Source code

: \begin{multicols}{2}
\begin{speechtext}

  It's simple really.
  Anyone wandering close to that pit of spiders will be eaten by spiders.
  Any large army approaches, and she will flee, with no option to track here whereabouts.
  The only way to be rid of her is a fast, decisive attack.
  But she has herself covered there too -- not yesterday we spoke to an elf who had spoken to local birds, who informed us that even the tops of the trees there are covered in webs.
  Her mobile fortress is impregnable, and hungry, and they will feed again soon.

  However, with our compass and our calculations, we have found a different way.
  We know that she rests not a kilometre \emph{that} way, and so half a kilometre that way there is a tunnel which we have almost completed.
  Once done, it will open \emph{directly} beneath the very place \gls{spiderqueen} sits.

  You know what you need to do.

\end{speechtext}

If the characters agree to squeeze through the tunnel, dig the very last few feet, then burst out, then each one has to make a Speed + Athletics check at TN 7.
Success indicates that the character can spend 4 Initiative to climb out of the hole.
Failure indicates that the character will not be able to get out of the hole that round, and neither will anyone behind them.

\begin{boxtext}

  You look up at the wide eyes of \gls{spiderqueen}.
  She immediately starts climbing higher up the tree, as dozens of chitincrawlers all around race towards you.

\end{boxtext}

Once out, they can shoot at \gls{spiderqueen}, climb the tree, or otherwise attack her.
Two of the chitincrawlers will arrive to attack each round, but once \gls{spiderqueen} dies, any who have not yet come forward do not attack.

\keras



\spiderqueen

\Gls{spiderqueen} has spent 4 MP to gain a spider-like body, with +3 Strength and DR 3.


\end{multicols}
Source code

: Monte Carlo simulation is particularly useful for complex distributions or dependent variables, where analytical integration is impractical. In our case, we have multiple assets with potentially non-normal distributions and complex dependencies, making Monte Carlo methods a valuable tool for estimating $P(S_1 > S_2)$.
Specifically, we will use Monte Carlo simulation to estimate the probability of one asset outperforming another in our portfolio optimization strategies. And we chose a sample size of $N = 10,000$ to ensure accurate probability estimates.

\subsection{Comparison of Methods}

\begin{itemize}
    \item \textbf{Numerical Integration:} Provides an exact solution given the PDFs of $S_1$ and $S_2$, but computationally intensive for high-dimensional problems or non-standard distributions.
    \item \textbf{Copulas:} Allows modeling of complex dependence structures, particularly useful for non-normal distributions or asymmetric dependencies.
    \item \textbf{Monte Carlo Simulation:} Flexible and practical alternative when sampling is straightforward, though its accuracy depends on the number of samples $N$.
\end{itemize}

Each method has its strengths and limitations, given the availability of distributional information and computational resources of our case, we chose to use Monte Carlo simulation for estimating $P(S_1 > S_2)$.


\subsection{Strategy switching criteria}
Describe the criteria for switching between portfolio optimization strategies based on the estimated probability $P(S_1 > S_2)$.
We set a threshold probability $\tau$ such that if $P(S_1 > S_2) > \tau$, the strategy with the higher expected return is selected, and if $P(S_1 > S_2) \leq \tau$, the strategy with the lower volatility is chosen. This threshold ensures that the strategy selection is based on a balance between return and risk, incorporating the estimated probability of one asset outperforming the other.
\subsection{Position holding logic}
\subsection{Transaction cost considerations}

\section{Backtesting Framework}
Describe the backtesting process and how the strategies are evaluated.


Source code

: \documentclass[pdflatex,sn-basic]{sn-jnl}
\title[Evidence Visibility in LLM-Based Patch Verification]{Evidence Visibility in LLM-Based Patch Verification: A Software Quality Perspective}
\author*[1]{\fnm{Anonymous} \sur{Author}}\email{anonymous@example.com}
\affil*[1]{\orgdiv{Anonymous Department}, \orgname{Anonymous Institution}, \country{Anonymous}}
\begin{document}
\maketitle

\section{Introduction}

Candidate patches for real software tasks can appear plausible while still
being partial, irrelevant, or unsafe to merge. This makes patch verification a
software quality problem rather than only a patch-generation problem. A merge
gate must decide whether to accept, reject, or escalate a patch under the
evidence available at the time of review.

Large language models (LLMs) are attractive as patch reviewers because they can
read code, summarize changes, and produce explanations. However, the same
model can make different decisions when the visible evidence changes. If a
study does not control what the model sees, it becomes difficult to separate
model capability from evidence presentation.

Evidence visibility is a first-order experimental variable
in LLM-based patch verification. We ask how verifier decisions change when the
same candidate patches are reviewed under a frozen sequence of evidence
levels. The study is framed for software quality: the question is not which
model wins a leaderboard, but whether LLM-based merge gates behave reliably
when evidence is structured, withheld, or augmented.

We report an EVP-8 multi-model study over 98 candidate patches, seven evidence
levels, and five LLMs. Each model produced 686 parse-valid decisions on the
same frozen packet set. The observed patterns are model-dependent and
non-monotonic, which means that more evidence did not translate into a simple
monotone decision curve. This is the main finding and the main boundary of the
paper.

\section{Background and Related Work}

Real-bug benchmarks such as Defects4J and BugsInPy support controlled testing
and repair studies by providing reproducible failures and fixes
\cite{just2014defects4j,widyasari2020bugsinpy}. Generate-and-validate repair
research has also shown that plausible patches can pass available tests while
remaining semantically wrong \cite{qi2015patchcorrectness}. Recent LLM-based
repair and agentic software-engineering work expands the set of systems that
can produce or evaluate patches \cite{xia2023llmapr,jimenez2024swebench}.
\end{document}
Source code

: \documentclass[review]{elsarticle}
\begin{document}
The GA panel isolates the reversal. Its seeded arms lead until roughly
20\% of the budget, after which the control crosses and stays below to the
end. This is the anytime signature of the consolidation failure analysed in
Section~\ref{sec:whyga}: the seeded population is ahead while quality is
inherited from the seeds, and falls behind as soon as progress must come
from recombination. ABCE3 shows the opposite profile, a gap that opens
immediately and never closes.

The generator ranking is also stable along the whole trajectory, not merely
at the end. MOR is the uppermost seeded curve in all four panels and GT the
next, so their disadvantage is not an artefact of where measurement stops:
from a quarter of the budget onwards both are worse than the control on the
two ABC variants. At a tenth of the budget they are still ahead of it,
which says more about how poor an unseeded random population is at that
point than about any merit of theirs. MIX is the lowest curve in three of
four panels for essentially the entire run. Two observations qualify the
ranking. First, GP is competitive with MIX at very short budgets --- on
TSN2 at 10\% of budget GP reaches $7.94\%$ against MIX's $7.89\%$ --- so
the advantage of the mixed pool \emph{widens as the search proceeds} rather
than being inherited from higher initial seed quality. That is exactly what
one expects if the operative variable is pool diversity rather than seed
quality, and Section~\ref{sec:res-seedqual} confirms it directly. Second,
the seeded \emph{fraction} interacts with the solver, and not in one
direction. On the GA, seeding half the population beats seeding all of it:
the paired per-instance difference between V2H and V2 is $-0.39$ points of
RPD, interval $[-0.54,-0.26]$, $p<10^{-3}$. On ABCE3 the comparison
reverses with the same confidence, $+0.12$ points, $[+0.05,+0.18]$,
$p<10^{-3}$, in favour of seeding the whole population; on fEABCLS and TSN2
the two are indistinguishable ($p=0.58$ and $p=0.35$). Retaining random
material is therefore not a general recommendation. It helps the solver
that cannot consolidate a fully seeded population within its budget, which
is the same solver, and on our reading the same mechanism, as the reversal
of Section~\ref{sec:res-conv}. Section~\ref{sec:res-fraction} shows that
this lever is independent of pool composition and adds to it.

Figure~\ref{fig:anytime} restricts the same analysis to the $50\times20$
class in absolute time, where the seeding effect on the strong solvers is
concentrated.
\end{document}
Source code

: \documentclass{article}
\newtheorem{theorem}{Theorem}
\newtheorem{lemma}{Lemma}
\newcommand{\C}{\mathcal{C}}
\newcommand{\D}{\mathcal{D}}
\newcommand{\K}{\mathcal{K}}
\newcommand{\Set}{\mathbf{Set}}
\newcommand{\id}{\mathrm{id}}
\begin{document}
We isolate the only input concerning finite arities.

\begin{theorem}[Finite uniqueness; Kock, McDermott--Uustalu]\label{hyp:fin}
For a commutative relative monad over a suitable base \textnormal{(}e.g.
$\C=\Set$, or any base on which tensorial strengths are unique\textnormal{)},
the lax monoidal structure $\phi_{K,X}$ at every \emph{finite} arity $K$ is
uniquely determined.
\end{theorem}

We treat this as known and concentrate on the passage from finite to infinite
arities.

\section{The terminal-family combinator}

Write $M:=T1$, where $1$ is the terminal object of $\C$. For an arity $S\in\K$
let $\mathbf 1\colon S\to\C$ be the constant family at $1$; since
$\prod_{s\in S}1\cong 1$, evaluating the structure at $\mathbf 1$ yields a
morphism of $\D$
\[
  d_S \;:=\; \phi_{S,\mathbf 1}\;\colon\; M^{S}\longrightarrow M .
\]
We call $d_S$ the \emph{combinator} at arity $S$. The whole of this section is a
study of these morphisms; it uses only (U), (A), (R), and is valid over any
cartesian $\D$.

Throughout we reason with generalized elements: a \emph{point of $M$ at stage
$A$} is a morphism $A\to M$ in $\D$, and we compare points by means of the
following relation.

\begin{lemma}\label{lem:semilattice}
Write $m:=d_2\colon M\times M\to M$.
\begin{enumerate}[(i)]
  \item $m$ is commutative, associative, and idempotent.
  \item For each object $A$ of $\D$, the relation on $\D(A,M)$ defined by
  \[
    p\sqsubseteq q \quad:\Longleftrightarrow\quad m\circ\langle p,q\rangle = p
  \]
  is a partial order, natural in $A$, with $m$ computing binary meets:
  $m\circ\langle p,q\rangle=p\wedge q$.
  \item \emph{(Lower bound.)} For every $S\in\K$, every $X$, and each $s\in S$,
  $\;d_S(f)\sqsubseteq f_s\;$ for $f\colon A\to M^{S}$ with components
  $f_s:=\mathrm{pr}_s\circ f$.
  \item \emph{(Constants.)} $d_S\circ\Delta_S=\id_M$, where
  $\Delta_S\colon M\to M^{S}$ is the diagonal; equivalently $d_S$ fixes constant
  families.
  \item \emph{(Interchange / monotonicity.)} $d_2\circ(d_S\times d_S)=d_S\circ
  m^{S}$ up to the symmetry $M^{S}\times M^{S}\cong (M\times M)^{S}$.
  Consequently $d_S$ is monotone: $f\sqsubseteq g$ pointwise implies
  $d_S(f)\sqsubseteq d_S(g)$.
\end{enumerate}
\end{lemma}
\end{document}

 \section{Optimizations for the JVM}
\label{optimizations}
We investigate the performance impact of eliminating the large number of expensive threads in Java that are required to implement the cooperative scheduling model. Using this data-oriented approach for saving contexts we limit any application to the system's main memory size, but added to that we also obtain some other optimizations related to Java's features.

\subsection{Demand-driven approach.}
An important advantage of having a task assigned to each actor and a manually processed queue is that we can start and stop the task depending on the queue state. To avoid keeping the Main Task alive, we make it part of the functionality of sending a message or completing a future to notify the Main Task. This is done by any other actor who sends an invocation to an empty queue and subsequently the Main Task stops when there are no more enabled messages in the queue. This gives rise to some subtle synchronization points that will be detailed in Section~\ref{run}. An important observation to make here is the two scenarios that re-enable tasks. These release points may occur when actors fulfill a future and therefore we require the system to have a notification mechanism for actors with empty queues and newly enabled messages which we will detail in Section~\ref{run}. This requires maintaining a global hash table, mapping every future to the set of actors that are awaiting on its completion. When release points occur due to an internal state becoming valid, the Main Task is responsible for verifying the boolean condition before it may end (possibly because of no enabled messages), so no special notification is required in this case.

▬▬▬▬▬▬

[Assigned task]
Transcribe only the lines from the beginning of the entries to the line with "We know that", inclusive, exactly as written.

[Written reply]
Source code

: \begin{multicols}{2}
\begin{speechtext}

  It's simple really.
  Anyone wandering close to that pit of spiders will be eaten by spiders.
  Any large army approaches, and she will flee, with no option to track here whereabouts.
  The only way to be rid of her is a fast, decisive attack.
  But she has herself covered there too -- not yesterday we spoke to an elf who had spoken to local birds, who informed us that even the tops of the trees there are covered in webs.
  Her mobile fortress is impregnable, and hungry, and they will feed again soon.

  However, with our compass and our calculations, we have found a different way.
  We know that she rests not a kilometre \emph{that} way, and so half a kilometre that way there is a tunnel which we have almost completed.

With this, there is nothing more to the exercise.